Viernes 16 de julio de 2010, p. 7
Al final de una cena deliciosa, un amigo me extendió un sobre con un remitente de los Estados Unidos y el sello de Urgent. La carta decía (traduzco): “¡Felicidades! Ha sido usted seleccionado para figurar en la vigésima edición del reconocido The International Dictionary of Distinguished Leadership, por su ya larga tarea como editor y escritor.” Firmado: Mr. Evans
. Le pregunté a mi amigo qué demonios era eso. “No sé, a mí también me llegó –dijo–, por recomendación de X (un amigo suyo) y se me ocurrió recomendarte.” Se lo agradecí, encogiéndome de hombros, y me guardé el sobre en el saco.
Al día siguiente leí la carta con más detenimiento y desconcierto. Francamente, no me considero líder de nada, si acaso fui líder para mi perro Igor (que ya se murió), he sido más o menos líder de un equipo de ajedrez de segunda y de una tertulia tan disipada que ya se disipó, y en la revista que edito apenas tengo ascendencia sobre una correctora de estilo (que es mi esposa, de manera que si la corro, me puede correr de la casa), una capturista que a veces me regaña y un diseñador que invariablemente responde mis instrucciones con alegres comentarios sobre futbol.

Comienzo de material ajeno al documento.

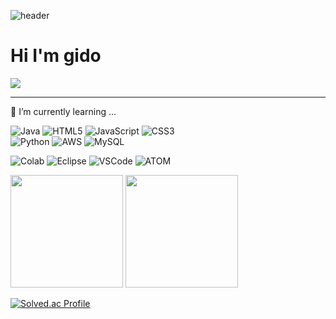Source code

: ![header](https://capsule-render.vercel.app/api?type=wave&color=c0d6e4&text=Hello!World!&fontColor=CDA56D)
<br>
<h1>Hi I'm gido</h1>

<a href="https://hits.seeyoufarm.com"><img src="https://hits.seeyoufarm.com/api/count/incr/badge.svg?url=https%3A%2F%2Fgithub.com%2Fgidopa&count_bg=%2379C83D&title_bg=%23555555&icon=java.svg&icon_color=%23E7E7E7&title=hits&edge_flat=false"/></a>

<hr>

🌱 I’m currently learning ...
<div>
	
![Java](https://img.shields.io/badge/java-%23ED8B00.svg?style=for-the-badge&logo=java&logoColor=white)
	![HTML5](https://img.shields.io/badge/html5-%23E34F26.svg?style=for-the-badge&logo=html5&logoColor=white)
 	![JavaScript](https://img.shields.io/badge/javascript-%23323330.svg?style=for-the-badge&logo=javascript&logoColor=%23F7DF1E)
  	![CSS3](https://img.shields.io/badge/css3-%231572B6.svg?style=for-the-badge&logo=css3&logoColor=white)
<br>
 ![Python](https://img.shields.io/badge/python-3670A0?style=for-the-badge&logo=python&logoColor=ffdd54)
 ![AWS](https://img.shields.io/badge/AWS-%23FF9900.svg?style=for-the-badge&logo=amazon-aws&logoColor=white)
![MySQL](https://img.shields.io/badge/mysql-%2300f.svg?style=for-the-badge&logo=mysql&logoColor=white)
</div>
<p>
	
![Colab](https://img.shields.io/badge/Colab-F9AB00?style=for-the-badge&logo=googlecolab&color=525252)
![Eclipse](https://img.shields.io/badge/Eclipse-2C2255?style=for-the-badge&logo=eclipse&logoColor=white)
![VSCode](https://img.shields.io/badge/Visual_Studio_Code-0078D4?style=for-the-badge&logo=visual%20studio%20code&logoColor=white)
![ATOM](https://img.shields.io/badge/Atom-66595C?style=for-the-badge&logo=Atom&logoColor=white)
</p>

<p>
  <img height="180em" src="https://github-readme-stats.vercel.app/api?username=gidopa&show_icons=true&include_all_commits=true&bg_color=30,e96443,904e95&title_color=fff&text_color=fff">
  <img height="180em" src="https://github-readme-stats.vercel.app/api/top-langs/?username=gidopa&layout=compact&bg_color=30,e96443,904e95&title_color=fff&text_color=fff">
</p>

 
[![Solved.ac Profile](http://mazassumnida.wtf/api/v2/generate_badge?boj=jdm2131)](https://solved.ac/jdm2131/)

<!--
**gidopa/gidopa** is a ✨ _special_ ✨ repository because its `README.md` (this file) appears on your GitHub profile.

Here are some ideas to get you started:

- 🔭 I’m currently working on ...
- 🌱 I’m currently learning ...
- 👯 I’m looking to collaborate on ...
- 🤔 I’m looking for help with ...
- 💬 Ask me about ...
- 📫 How to reach me: ...
- 😄 Pronouns: ...
- ⚡ Fun fact: ...
-->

Pero, como en el fondo de nuestro ser alimentamos la ilusión de que nuestro trabajo es valioso, nuestra capacidad digna de aplauso, nuestro talento irremplazable, merecedor todo esto de reconocimiento, en un santiamén respondí la carta, anexé la ficha biográfica que se me solicitaba y lo mandé todo por fax, y también al olvido.
A la semana siguiente me llegó otra carta con sello de Urgent, firmada también por Mr. Evans, agradeciendo mi envío y pidiéndome, en resumidas cuentas y para ir al grano, que les dijera si mi ejemplar o ejemplares del diccionario lo quería o los quería en pasta dura, en piel, letras en oro o en simple rústica, y si les pagaría con cheque o con tarjeta de crédito. La edición más lujosa estaba más o menos en cien dólares (por ejemplar) y la más sencilla en veinticinco. Decepcionado de que valoraran el liderazgo de mi cartera por encima del de mi carrera, decidí devolverles la decepción, diciéndoles que se fueran al cuerno con todo y sus líderes, diccionarios, letras en oro y Mr. Evans. La negligencia se encargó de que no hiciera nada.

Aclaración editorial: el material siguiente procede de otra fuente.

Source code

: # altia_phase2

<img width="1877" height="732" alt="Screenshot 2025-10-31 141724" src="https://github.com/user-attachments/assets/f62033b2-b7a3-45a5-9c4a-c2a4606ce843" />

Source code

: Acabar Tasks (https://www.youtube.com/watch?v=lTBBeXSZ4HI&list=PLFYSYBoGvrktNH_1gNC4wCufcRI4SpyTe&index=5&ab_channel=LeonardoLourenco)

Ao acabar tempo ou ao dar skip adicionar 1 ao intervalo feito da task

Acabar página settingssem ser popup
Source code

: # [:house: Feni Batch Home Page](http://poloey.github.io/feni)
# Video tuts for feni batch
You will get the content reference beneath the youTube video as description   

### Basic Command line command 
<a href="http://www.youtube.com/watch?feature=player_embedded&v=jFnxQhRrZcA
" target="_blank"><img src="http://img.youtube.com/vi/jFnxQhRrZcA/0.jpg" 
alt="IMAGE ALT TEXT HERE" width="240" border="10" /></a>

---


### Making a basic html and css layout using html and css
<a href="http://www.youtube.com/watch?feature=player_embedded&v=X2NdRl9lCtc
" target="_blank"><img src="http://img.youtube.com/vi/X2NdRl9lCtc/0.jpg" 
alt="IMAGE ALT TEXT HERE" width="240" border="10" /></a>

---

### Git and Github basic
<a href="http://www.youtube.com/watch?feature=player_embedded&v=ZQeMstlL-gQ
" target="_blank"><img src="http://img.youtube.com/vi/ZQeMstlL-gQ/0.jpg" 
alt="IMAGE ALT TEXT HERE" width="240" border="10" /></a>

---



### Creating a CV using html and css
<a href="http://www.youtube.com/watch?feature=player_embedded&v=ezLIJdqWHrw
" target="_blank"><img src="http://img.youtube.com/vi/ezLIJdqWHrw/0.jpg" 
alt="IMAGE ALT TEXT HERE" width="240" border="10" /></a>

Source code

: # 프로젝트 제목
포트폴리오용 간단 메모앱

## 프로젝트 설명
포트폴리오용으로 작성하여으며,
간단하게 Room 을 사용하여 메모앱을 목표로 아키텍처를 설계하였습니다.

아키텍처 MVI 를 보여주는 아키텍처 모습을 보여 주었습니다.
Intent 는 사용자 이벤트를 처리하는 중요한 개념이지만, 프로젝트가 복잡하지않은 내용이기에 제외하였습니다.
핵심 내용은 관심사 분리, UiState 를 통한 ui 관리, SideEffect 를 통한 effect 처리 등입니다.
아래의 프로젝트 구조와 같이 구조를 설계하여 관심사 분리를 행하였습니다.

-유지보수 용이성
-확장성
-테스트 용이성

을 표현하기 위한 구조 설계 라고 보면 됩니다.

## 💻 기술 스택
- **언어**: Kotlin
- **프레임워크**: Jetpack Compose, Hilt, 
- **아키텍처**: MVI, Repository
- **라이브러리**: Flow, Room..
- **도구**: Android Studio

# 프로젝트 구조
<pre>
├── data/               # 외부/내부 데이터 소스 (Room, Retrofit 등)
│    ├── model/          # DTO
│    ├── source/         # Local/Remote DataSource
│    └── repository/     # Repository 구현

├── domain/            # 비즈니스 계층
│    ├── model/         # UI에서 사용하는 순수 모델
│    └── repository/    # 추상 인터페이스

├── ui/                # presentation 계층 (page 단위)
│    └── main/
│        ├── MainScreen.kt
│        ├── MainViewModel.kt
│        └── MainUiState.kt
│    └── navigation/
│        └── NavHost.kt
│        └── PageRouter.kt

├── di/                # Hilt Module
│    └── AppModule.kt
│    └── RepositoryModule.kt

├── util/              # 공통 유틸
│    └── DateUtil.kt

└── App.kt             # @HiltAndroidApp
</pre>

En cambio, a los quince días llegó otra carta con el sello de Urgent, firmada ahora no sólo por Mr. Evans, sino por otros tres líderes gringos igualmente distinguidos, Thomson, Smith y Bell, anunciándome que había sido elegido para recibir un raro honor: figurar en sus diccionarios como The Most Admired Man of the Decade. Para alcanzar esa cima sólo me faltaba remitirles doscientos dólares. Pero en ese preciso momento, en que sólo doscientos dólares me separaban de ser el Hombre Más Admirado de la Década, me sentí el Hombre Más Imbécil de la Década. Me fue inevitable pensar cosas amargas, por ejemplo, en ese señor Cornejo tan notable, fracasado mental que ha alcanzado el éxito, único mediocre nato que jura enemistad a muerte con la mediocridad.
Mientras rompía gozosamente los formularios alcancé a ver que me solicitaban la recomendación de otros de los Hombres Admirables de esta Década o de las Próximas. Pensé mandarles los nombres de mis enemigos, de Cornejo, de seres así. La negligencia se encargó de que no hiciera nada.